Rule governed behavior: Investigating a structural model of influences on adherence to rules
by Gladden, Paul Robert, Ph.D., The University of Arizona, 2011, 113; 3452997
Abstract (Summary)

Behavior-analytic accounts of rule-adherence behavior suggest that rule-governance is a general class of functional (i.e., instrumental) behavior maintained by social consequences (Baum, 2005; Malott & Suarez, 2004; Jacobs et al., in prep.). Evolutionary Life-History (LH) theory suggests that LH strategy may underlie variation in rule-adherence behavior.
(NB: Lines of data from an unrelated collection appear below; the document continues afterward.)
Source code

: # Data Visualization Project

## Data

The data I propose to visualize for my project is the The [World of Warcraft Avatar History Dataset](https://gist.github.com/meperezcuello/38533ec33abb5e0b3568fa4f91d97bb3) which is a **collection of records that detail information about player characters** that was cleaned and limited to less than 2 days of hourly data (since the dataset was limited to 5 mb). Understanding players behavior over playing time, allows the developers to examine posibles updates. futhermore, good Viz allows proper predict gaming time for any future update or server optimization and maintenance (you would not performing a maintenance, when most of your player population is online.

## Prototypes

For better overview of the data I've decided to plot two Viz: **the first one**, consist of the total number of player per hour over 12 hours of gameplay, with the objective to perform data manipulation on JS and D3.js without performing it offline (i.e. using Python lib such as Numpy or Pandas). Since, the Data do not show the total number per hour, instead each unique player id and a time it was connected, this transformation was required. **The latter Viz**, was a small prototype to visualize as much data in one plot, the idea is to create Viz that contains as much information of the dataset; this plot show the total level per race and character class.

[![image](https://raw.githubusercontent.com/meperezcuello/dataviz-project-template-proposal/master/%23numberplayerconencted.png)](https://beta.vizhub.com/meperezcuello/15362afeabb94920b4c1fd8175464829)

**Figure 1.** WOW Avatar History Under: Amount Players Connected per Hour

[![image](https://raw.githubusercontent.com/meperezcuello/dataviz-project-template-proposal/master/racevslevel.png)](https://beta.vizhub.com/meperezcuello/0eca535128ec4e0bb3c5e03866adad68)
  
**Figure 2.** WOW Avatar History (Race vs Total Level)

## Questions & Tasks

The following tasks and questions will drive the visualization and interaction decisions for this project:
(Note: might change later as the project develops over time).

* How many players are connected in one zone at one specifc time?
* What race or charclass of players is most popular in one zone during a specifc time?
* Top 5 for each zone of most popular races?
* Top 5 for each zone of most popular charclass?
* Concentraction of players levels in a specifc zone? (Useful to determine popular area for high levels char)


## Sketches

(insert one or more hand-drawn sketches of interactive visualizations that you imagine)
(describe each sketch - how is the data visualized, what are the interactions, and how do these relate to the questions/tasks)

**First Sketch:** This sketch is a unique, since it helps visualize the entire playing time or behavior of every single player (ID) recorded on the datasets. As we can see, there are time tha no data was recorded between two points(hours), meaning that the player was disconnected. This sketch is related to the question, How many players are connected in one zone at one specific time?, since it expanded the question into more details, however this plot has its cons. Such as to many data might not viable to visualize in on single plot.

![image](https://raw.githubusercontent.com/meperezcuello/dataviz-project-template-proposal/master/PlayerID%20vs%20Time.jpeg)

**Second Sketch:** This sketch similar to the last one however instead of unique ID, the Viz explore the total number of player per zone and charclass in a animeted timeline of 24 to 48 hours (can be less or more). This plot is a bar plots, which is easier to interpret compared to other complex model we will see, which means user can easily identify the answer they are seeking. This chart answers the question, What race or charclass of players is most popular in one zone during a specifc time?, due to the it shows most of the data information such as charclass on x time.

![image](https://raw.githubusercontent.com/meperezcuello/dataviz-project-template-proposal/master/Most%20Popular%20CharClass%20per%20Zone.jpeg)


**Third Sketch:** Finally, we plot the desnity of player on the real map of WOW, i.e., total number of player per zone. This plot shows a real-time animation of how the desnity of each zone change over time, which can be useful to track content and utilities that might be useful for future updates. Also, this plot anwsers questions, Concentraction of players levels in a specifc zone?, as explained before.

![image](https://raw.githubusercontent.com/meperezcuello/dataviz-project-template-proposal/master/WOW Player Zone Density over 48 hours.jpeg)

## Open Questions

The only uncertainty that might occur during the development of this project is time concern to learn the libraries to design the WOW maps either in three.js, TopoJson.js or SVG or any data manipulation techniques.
Based on an integration of these two theories, a theoretical structural model of rule-governance was developed and tested. The structure of this model was used to develop follow-up experiments to test particularly salient links in the model. Consistent with theory, the structural model indicated that slow LH strategy directly and indirectly (through increased moral emotions and increased executive functioning) contributed to strength of rule-governance. Two experiments failed to replicate previously demonstrated effects of executive function depletion or moral identity priming (on moral behavioral outcome measures). Further, self-report measures of slow LH strategy, executive functioning, and rule-governance did not predict prosocial (donating) or rule-defiance (cheating) behavior in laboratory tasks. The limitations of relying solely on either self-report or behavioral tasks of unknown external validity are discussed.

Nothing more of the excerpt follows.